## Requirement
Go through the records and transcribe them exactly, passing over any picture.

↓

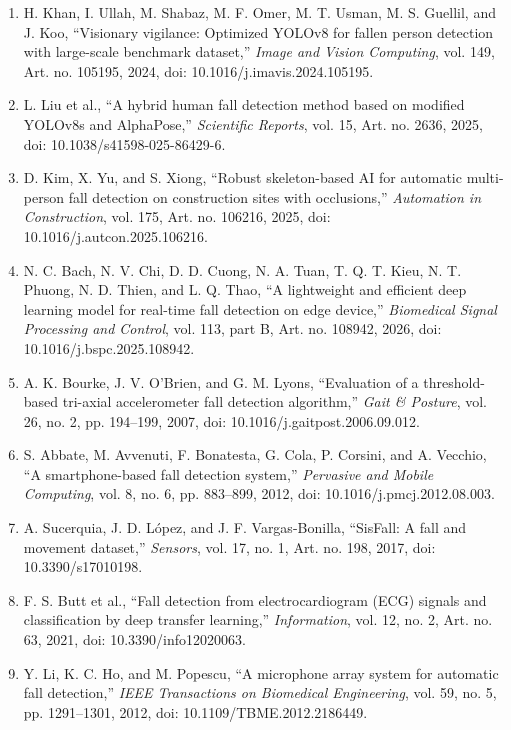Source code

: \begin{enumerate}
    \item \label{ref:falldetection} H. Khan, I. Ullah, M. Shabaz, M. F. Omer, M. T. Usman, M. S. Guellil, and J. Koo, ``Visionary vigilance: Optimized YOLOv8 for fallen person detection with large-scale benchmark dataset,'' \textit{Image and Vision Computing}, vol. 149, Art. no. 105195, 2024, doi: 10.1016/j.imavis.2024.105195.
    \item \label{ref:hfdmia_pose} L. Liu et al., ``A hybrid human fall detection method based on modified YOLOv8s and AlphaPose,'' \textit{Scientific Reports}, vol. 15, Art. no. 2636, 2025, doi: 10.1038/s41598-025-86429-6.
    \item \label{ref:yosap_lstm} D. Kim, X. Yu, and S. Xiong, ``Robust skeleton-based AI for automatic multi-person fall detection on construction sites with occlusions,'' \textit{Automation in Construction}, vol. 175, Art. no. 106216, 2025, doi: 10.1016/j.autcon.2025.106216.
    \item \label{ref:fallnet} N. C. Bach, N. V. Chi, D. D. Cuong, N. A. Tuan, T. Q. T. Kieu, N. T. Phuong, N. D. Thien, and L. Q. Thao, ``A lightweight and efficient deep learning model for real-time fall detection on edge device,'' \textit{Biomedical Signal Processing and Control}, vol. 113, part B, Art. no. 108942, 2026, doi: 10.1016/j.bspc.2025.108942.
    \item \label{ref:bourke_threshold} A. K. Bourke, J. V. O'Brien, and G. M. Lyons, ``Evaluation of a threshold-based tri-axial accelerometer fall detection algorithm,'' \textit{Gait \& Posture}, vol. 26, no. 2, pp. 194--199, 2007, doi: 10.1016/j.gaitpost.2006.09.012.
    \item \label{ref:abbate_smartphone} S. Abbate, M. Avvenuti, F. Bonatesta, G. Cola, P. Corsini, and A. Vecchio, ``A smartphone-based fall detection system,'' \textit{Pervasive and Mobile Computing}, vol. 8, no. 6, pp. 883--899, 2012, doi: 10.1016/j.pmcj.2012.08.003.
    \item \label{ref:sisfall} A. Sucerquia, J. D. López, and J. F. Vargas-Bonilla, ``SisFall: A fall and movement dataset,'' \textit{Sensors}, vol. 17, no. 1, Art. no. 198, 2017, doi: 10.3390/s17010198.
    \item \label{ref:ecg_fall_transfer} F. S. Butt et al., ``Fall detection from electrocardiogram (ECG) signals and classification by deep transfer learning,'' \textit{Information}, vol. 12, no. 2, Art. no. 63, 2021, doi: 10.3390/info12020063.
    \item \label{ref:acoustic_fade} Y. Li, K. C. Ho, and M. Popescu, ``A microphone array system for automatic fall detection,'' \textit{IEEE Transactions on Biomedical Engineering}, vol. 59, no. 5, pp. 1291--1301, 2012, doi: 10.1109/TBME.2012.2186449.

\end{enumerate}
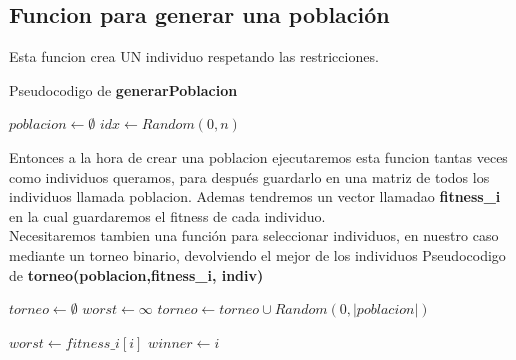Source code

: \subsection{Funcion para generar una población}

Esta funcion crea UN individuo respetando las restricciones.

Pseudocodigo de \textbf{generarPoblacion}
\begin{algorithm}[H]
  \begin{algorithmic}[1]
      \State $poblacion \gets \emptyset $
       
        \State $idx \gets Random(0,n)$ 
        \EndIf
      \EndWhile
      \State {}
    \EndFunction
  \end{algorithmic}
\end{algorithm}

Entonces a la hora de crear una poblacion ejecutaremos esta funcion tantas veces como individuos queramos, para después
guardarlo en una matriz de todos los individuos llamada poblacion.
Ademas tendremos un vector llamadao \textbf{fitness\_i} en la cual guardaremos el fitness de cada individuo.\\


Necesitaremos tambien una función para seleccionar individuos, en nuestro caso mediante un torneo binario, devolviendo
el mejor de los individuos
Pseudocodigo de \textbf{torneo(poblacion,fitness\_i, indiv)}
\begin{algorithm}[H]
  \begin{algorithmic}[1]
      \State $torneo \gets \emptyset $
      \State $worst \gets \infty$
       
        \State $torneo \gets torneo \cup Random(0,|poblacion|)$ 

      \EndWhile
          \State $worst \gets fitness\_i[i] $
          \State $winner \gets i$
        \EndIf
      \EndFor
      \State {}
    \EndFunction
  \end{algorithmic}
\end{algorithm}

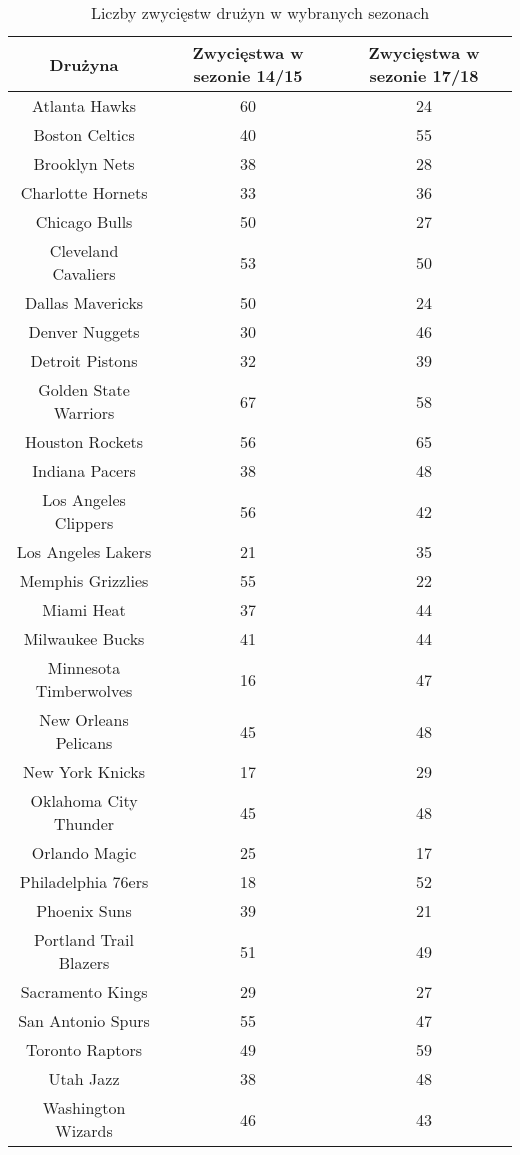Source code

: \documentclass[inzynierska]{pwr_wmat_praca_dyplomowa}
\theoremstyle{plain}
\numberwithin{theorem}{chapter}
\theoremstyle{definition}
\numberwithin{theorem}{chapter}
\begin{document}
\begin{table}[]
	\centering
\begin{tabular}{|c|c|c|}
	\hline
	\textbf{Drużyna}      & \textbf{Zwycięstwa w sezonie 14/15} & \textbf{Zwycięstwa w sezonie 17/18} \\ \hline
	Atlanta Hawks & 60 & 24\\ \hline
	Boston Celtics & 40 & 55\\ \hline
	Brooklyn Nets & 38 & 28\\ \hline
	Charlotte Hornets & 33 & 36\\ \hline
	Chicago Bulls & 50 & 27\\ \hline	
	Cleveland Cavaliers & 53 & 50\\ \hline
	Dallas Mavericks & 50 & 24\\ \hline	
	Denver Nuggets & 30& 46\\ \hline
	Detroit Pistons & 32 & 39\\ \hline
	Golden State Warriors & 67 & 58\\ \hline
	Houston Rockets & 56 & 65 \\\hline
	Indiana Pacers & 38 & 48 \\\hline
	Los Angeles Clippers & 56 & 42\\ \hline
	Los Angeles Lakers & 21 & 35\\ \hline
	Memphis Grizzlies & 55 & 22\\ \hline
	Miami Heat & 37 & 44 \\\hline
	Milwaukee Bucks & 41 & 44\\ \hline
	Minnesota Timberwolves & 16 & 47\\ \hline
	New Orleans Pelicans & 45 & 48\\ \hline
	New York Knicks & 17 & 29\\ \hline
	Oklahoma City Thunder & 45 & 48\\ \hline
	Orlando Magic & 25 & 17\\ \hline
	Philadelphia 76ers & 18 & 52\\ \hline
	Phoenix Suns & 39 & 21 \\\hline
	Portland Trail Blazers & 51 & 49\\ \hline	
	Sacramento Kings & 29 & 27\\ \hline
	San Antonio Spurs & 55 & 47\\ \hline
	Toronto Raptors & 49 & 59\\ \hline
	Utah Jazz & 38 & 48 \\\hline
	Washington Wizards & 46 & 43\\ \hline
\end{tabular}
\caption{Liczby zwycięstw drużyn w wybranych sezonach}\label{tabela_wygrane_rzeczywiste}	
\end{table}
\end{document}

↑

## Answer to the problem
Source code

: \begin{enumerate}
    \item \label{ref:falldetection} H. Khan, I. Ullah, M. Shabaz, M. F. Omer, M. T. Usman, M. S. Guellil, and J. Koo, ``Visionary vigilance: Optimized YOLOv8 for fallen person detection with large-scale benchmark dataset,'' \textit{Image and Vision Computing}, vol. 149, Art. no. 105195, 2024, doi: 10.1016/j.imavis.2024.105195.
    \item \label{ref:hfdmia_pose} L. Liu et al., ``A hybrid human fall detection method based on modified YOLOv8s and AlphaPose,'' \textit{Scientific Reports}, vol. 15, Art. no. 2636, 2025, doi: 10.1038/s41598-025-86429-6.
    \item \label{ref:yosap_lstm} D. Kim, X. Yu, and S. Xiong, ``Robust skeleton-based AI for automatic multi-person fall detection on construction sites with occlusions,'' \textit{Automation in Construction}, vol. 175, Art. no. 106216, 2025, doi: 10.1016/j.autcon.2025.106216.
    \item \label{ref:fallnet} N. C. Bach, N. V. Chi, D. D. Cuong, N. A. Tuan, T. Q. T. Kieu, N. T. Phuong, N. D. Thien, and L. Q. Thao, ``A lightweight and efficient deep learning model for real-time fall detection on edge device,'' \textit{Biomedical Signal Processing and Control}, vol. 113, part B, Art. no. 108942, 2026, doi: 10.1016/j.bspc.2025.108942.
    \item \label{ref:bourke_threshold} A. K. Bourke, J. V. O'Brien, and G. M. Lyons, ``Evaluation of a threshold-based tri-axial accelerometer fall detection algorithm,'' \textit{Gait \& Posture}, vol. 26, no. 2, pp. 194--199, 2007, doi: 10.1016/j.gaitpost.2006.09.012.
    \item \label{ref:abbate_smartphone} S. Abbate, M. Avvenuti, F. Bonatesta, G. Cola, P. Corsini, and A. Vecchio, ``A smartphone-based fall detection system,'' \textit{Pervasive and Mobile Computing}, vol. 8, no. 6, pp. 883--899, 2012, doi: 10.1016/j.pmcj.2012.08.003.
    \item \label{ref:sisfall} A. Sucerquia, J. D. López, and J. F. Vargas-Bonilla, ``SisFall: A fall and movement dataset,'' \textit{Sensors}, vol. 17, no. 1, Art. no. 198, 2017, doi: 10.3390/s17010198.
    \item \label{ref:ecg_fall_transfer} F. S. Butt et al., ``Fall detection from electrocardiogram (ECG) signals and classification by deep transfer learning,'' \textit{Information}, vol. 12, no. 2, Art. no. 63, 2021, doi: 10.3390/info12020063.
    \item \label{ref:acoustic_fade} Y. Li, K. C. Ho, and M. Popescu, ``A microphone array system for automatic fall detection,'' \textit{IEEE Transactions on Biomedical Engineering}, vol. 59, no. 5, pp. 1291--1301, 2012, doi: 10.1109/TBME.2012.2186449.

\end{enumerate}
Source code

: \subsection{Funcion para generar una población}

Esta funcion crea UN individuo respetando las restricciones.

Pseudocodigo de \textbf{generarPoblacion}
\begin{algorithm}[H]
  \begin{algorithmic}[1]
      \State $poblacion \gets \emptyset $
       
        \State $idx \gets Random(0,n)$ 
        \EndIf
      \EndWhile
      \State {}
    \EndFunction
  \end{algorithmic}
\end{algorithm}

Entonces a la hora de crear una poblacion ejecutaremos esta funcion tantas veces como individuos queramos, para después
guardarlo en una matriz de todos los individuos llamada poblacion.
Ademas tendremos un vector llamadao \textbf{fitness\_i} en la cual guardaremos el fitness de cada individuo.\\


Necesitaremos tambien una función para seleccionar individuos, en nuestro caso mediante un torneo binario, devolviendo
el mejor de los individuos
Pseudocodigo de \textbf{torneo(poblacion,fitness\_i, indiv)}
\begin{algorithm}[H]
  \begin{algorithmic}[1]
      \State $torneo \gets \emptyset $
      \State $worst \gets \infty$
       
        \State $torneo \gets torneo \cup Random(0,|poblacion|)$ 

      \EndWhile
          \State $worst \gets fitness\_i[i] $
          \State $winner \gets i$
        \EndIf
      \EndFor
      \State {}
    \EndFunction
  \end{algorithmic}
\end{algorithm}

Source code

: \documentclass[inzynierska]{pwr_wmat_praca_dyplomowa}
\theoremstyle{plain}
\numberwithin{theorem}{chapter}
\theoremstyle{definition}
\numberwithin{theorem}{chapter}
\begin{document}
\begin{table}[]
	\centering
\begin{tabular}{|c|c|c|}
	\hline
	\textbf{Drużyna}      & \textbf{Zwycięstwa w sezonie 14/15} & \textbf{Zwycięstwa w sezonie 17/18} \\ \hline
	Atlanta Hawks & 60 & 24\\ \hline
	Boston Celtics & 40 & 55\\ \hline
	Brooklyn Nets & 38 & 28\\ \hline
	Charlotte Hornets & 33 & 36\\ \hline
	Chicago Bulls & 50 & 27\\ \hline	
	Cleveland Cavaliers & 53 & 50\\ \hline
	Dallas Mavericks & 50 & 24\\ \hline	
	Denver Nuggets & 30& 46\\ \hline
	Detroit Pistons & 32 & 39\\ \hline
	Golden State Warriors & 67 & 58\\ \hline
	Houston Rockets & 56 & 65 \\\hline
	Indiana Pacers & 38 & 48 \\\hline
	Los Angeles Clippers & 56 & 42\\ \hline
	Los Angeles Lakers & 21 & 35\\ \hline
	Memphis Grizzlies & 55 & 22\\ \hline
	Miami Heat & 37 & 44 \\\hline
	Milwaukee Bucks & 41 & 44\\ \hline
	Minnesota Timberwolves & 16 & 47\\ \hline
	New Orleans Pelicans & 45 & 48\\ \hline
	New York Knicks & 17 & 29\\ \hline
	Oklahoma City Thunder & 45 & 48\\ \hline
	Orlando Magic & 25 & 17\\ \hline
	Philadelphia 76ers & 18 & 52\\ \hline
	Phoenix Suns & 39 & 21 \\\hline
	Portland Trail Blazers & 51 & 49\\ \hline	
	Sacramento Kings & 29 & 27\\ \hline
	San Antonio Spurs & 55 & 47\\ \hline
	Toronto Raptors & 49 & 59\\ \hline
	Utah Jazz & 38 & 48 \\\hline
	Washington Wizards & 46 & 43\\ \hline
\end{tabular}
\caption{Liczby zwycięstw drużyn w wybranych sezonach}\label{tabela_wygrane_rzeczywiste}	
\end{table}
\end{document}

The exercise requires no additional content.